▸ **Activity**: Restrict the output to the lines below starting at the one that contains "- Advanced User" and ending at the one that contains "- As a festival", and restate them word for word, both ends included.

▸ **Record extracts**:
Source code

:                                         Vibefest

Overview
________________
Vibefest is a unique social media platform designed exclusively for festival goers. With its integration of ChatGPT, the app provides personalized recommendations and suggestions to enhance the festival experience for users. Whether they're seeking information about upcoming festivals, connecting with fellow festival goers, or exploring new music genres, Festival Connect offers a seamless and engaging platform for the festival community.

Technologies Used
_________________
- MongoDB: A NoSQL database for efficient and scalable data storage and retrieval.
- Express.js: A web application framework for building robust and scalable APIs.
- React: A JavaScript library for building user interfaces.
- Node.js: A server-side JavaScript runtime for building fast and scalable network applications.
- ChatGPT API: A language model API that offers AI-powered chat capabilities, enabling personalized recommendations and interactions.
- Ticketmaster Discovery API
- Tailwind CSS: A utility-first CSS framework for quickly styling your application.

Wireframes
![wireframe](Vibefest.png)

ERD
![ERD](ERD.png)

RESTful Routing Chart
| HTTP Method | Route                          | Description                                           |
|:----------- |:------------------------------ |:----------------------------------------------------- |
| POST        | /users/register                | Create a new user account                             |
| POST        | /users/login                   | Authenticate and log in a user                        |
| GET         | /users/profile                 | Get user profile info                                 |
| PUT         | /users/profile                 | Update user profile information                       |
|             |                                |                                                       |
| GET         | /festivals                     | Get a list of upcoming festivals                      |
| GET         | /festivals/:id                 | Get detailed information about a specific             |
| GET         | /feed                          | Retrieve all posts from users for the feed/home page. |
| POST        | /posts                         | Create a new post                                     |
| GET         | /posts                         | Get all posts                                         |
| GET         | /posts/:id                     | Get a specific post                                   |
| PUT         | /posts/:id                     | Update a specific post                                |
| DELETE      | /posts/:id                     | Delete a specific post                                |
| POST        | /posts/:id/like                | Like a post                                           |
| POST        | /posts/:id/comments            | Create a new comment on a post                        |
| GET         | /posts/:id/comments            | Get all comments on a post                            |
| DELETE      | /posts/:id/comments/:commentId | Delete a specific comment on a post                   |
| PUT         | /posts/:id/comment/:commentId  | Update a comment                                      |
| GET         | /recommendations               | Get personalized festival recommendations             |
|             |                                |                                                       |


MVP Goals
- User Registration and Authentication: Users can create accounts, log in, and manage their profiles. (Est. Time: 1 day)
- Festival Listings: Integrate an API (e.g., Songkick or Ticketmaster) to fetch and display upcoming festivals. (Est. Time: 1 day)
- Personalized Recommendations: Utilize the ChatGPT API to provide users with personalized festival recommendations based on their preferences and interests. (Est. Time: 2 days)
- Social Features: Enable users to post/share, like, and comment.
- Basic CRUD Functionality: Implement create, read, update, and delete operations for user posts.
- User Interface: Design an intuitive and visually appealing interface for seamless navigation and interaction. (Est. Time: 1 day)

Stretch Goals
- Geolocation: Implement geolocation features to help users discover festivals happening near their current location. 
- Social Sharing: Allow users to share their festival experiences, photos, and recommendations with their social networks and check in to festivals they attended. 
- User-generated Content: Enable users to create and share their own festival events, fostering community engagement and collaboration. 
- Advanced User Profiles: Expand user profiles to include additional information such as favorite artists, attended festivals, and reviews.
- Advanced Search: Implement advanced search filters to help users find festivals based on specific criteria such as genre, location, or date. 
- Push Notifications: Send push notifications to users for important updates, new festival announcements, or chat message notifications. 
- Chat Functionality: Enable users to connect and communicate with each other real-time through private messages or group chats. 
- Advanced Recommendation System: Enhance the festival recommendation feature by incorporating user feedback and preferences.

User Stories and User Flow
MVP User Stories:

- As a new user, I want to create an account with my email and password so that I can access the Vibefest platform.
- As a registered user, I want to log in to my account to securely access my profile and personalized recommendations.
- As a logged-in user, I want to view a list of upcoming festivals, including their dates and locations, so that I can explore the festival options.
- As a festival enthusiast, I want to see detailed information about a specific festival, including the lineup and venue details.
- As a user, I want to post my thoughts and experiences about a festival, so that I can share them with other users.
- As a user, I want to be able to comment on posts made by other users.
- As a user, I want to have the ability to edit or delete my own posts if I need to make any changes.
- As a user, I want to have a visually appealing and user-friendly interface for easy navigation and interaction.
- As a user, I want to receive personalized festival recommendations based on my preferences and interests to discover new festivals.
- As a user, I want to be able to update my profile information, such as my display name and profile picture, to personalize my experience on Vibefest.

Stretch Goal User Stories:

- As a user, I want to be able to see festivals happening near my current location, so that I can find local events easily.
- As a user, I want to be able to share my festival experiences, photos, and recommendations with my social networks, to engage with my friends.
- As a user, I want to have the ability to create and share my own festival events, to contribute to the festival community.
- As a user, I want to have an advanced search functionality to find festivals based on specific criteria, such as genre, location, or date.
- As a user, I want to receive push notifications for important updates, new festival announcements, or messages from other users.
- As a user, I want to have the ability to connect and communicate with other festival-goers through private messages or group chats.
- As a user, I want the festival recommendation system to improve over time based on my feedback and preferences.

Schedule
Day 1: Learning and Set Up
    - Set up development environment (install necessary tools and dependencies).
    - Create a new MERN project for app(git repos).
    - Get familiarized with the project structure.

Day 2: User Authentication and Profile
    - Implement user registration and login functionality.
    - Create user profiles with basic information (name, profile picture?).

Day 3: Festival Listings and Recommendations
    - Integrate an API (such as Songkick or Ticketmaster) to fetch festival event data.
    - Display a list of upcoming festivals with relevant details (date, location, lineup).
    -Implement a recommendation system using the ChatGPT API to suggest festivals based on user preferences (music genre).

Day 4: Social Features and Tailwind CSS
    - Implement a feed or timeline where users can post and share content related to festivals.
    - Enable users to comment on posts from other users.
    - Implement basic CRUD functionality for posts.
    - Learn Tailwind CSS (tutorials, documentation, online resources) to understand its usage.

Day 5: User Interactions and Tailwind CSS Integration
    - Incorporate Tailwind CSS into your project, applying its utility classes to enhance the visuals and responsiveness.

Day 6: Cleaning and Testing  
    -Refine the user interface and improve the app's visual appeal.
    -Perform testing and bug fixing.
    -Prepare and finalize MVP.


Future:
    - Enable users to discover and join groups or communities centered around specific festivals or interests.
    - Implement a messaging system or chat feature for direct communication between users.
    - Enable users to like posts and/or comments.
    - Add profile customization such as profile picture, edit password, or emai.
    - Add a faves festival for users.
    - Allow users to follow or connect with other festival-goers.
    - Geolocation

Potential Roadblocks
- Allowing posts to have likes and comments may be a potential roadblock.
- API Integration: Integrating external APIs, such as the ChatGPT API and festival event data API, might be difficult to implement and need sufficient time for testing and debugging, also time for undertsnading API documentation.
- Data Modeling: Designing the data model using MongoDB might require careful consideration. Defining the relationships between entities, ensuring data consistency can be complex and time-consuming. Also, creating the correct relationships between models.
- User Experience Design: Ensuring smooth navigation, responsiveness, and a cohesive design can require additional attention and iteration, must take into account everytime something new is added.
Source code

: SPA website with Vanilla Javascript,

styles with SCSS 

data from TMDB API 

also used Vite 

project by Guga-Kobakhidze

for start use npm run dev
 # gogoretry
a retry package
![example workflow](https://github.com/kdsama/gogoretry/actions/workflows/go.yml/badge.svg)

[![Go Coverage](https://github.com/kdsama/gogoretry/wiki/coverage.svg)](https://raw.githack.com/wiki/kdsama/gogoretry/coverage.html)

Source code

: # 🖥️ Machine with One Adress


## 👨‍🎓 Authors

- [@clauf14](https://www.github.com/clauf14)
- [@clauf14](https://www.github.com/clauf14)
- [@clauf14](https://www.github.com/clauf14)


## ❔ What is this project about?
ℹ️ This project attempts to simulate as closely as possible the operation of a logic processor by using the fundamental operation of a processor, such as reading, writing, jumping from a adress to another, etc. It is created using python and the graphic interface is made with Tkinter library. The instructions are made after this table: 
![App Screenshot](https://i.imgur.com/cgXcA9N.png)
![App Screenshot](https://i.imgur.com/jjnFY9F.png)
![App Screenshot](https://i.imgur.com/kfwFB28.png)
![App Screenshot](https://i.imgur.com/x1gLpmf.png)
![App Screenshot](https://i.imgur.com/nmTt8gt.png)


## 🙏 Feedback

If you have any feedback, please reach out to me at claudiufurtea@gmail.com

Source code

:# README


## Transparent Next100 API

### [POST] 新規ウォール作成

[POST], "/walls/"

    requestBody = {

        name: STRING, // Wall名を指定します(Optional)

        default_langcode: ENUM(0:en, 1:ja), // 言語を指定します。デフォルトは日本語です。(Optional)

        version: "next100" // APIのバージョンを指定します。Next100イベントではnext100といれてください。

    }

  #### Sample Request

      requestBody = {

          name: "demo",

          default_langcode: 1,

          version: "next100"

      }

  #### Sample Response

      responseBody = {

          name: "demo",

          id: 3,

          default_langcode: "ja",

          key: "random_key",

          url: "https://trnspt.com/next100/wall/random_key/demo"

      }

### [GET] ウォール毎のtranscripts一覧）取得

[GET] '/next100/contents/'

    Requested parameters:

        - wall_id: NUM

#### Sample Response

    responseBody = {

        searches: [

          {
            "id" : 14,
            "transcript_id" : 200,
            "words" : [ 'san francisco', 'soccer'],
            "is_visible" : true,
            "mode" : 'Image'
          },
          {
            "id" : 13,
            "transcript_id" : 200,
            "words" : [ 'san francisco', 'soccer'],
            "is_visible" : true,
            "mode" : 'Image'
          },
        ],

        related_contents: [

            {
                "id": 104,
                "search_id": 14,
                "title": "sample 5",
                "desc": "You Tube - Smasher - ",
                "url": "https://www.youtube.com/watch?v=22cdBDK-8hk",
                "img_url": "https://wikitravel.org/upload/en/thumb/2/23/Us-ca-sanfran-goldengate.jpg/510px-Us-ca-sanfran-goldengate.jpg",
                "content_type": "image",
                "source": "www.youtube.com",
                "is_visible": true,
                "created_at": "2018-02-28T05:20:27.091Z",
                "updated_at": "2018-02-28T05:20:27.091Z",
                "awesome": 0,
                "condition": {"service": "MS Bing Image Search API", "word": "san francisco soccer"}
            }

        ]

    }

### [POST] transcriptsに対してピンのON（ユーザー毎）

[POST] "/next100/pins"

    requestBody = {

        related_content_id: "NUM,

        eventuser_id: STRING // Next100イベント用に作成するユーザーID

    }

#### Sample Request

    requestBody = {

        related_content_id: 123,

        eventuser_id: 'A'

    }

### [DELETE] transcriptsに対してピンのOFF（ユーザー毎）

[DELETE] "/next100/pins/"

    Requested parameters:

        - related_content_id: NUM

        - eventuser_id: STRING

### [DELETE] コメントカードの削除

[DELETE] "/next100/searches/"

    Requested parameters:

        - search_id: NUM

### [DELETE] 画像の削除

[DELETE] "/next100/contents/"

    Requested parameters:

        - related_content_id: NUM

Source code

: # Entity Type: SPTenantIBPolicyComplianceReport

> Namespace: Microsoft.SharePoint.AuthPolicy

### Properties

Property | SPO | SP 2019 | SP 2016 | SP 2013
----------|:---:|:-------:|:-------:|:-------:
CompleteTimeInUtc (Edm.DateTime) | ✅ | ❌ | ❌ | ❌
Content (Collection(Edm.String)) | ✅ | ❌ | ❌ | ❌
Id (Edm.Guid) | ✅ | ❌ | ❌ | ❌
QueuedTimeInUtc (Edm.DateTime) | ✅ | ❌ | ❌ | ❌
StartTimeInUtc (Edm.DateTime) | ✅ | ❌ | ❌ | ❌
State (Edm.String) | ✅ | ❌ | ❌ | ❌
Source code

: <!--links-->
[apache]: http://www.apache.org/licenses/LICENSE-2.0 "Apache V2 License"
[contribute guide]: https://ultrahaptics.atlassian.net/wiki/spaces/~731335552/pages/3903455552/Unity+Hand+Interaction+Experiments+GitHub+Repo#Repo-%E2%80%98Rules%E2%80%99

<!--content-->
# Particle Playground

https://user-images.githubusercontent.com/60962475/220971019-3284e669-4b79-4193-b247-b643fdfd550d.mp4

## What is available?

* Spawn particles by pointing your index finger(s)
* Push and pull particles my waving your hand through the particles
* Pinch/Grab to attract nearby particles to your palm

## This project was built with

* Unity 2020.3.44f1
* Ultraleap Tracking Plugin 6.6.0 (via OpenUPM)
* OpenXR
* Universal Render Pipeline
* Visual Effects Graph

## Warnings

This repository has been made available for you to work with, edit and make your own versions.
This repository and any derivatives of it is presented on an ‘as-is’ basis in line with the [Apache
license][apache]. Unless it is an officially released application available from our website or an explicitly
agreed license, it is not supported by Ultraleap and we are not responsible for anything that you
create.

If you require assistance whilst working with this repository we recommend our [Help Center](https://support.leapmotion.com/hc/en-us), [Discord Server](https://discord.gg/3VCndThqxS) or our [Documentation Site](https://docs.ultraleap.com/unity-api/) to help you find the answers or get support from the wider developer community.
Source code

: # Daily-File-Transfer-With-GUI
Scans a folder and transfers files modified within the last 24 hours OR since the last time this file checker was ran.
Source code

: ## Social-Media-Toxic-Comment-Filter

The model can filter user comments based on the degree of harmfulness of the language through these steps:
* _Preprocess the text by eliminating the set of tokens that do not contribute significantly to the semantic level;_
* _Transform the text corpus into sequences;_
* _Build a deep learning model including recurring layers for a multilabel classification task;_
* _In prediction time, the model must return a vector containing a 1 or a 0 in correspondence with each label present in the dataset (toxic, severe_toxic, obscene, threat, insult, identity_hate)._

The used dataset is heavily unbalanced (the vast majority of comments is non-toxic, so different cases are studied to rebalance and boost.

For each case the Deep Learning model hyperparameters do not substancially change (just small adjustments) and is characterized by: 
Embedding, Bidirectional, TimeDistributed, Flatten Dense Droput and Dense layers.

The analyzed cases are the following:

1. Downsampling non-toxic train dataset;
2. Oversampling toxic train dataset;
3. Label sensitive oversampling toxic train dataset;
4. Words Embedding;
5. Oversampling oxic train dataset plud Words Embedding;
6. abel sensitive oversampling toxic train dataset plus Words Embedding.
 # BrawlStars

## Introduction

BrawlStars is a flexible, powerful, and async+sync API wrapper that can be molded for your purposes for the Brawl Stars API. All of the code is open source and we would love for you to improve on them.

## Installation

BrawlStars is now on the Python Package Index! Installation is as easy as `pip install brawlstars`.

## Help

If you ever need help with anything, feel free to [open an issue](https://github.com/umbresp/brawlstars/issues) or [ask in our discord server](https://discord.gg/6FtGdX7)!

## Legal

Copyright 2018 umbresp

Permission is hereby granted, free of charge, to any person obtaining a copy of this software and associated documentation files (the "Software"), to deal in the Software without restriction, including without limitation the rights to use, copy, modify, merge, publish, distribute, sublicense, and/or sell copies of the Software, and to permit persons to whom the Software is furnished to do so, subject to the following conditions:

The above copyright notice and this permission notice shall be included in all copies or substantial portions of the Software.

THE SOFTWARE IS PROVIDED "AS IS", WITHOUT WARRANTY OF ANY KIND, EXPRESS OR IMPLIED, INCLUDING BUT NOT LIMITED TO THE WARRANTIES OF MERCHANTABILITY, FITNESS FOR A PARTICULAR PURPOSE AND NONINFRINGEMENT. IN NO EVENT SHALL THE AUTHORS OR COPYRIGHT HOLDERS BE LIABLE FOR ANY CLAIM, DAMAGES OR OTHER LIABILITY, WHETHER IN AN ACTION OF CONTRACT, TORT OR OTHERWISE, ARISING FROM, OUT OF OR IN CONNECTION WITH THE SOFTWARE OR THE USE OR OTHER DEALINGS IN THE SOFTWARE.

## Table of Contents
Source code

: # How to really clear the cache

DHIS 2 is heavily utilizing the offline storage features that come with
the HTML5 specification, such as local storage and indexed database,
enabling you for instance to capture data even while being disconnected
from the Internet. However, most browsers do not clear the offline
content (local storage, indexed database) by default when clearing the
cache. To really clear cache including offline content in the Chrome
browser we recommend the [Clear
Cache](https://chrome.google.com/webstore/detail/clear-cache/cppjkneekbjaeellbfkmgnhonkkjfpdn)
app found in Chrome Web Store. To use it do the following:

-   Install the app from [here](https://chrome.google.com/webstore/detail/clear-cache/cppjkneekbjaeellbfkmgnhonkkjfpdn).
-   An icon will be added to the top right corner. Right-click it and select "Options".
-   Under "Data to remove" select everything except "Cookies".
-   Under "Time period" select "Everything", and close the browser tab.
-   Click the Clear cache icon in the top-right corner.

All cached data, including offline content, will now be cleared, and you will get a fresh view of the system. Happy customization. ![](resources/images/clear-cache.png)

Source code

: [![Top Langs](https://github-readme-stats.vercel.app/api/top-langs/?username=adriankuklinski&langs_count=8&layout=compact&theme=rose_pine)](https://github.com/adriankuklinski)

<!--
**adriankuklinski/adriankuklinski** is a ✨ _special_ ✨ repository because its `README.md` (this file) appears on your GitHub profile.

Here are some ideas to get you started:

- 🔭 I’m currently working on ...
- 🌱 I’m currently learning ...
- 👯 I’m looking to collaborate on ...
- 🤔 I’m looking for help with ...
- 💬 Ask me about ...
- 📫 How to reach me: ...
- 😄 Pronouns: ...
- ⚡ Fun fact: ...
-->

▸ **Exercise answer**:
- Advanced User Profiles: Expand user profiles to include additional information such as favorite artists, attended festivals, and reviews.
- Advanced Search: Implement advanced search filters to help users find festivals based on specific criteria such as genre, location, or date. 
- Push Notifications: Send push notifications to users for important updates, new festival announcements, or chat message notifications. 
- Chat Functionality: Enable users to connect and communicate with each other real-time through private messages or group chats. 
- Advanced Recommendation System: Enhance the festival recommendation feature by incorporating user feedback and preferences.

User Stories and User Flow
MVP User Stories:

- As a new user, I want to create an account with my email and password so that I can access the Vibefest platform.
- As a registered user, I want to log in to my account to securely access my profile and personalized recommendations.
- As a logged-in user, I want to view a list of upcoming festivals, including their dates and locations, so that I can explore the festival options.
- As a festival enthusiast, I want to see detailed information about a specific festival, including the lineup and venue details.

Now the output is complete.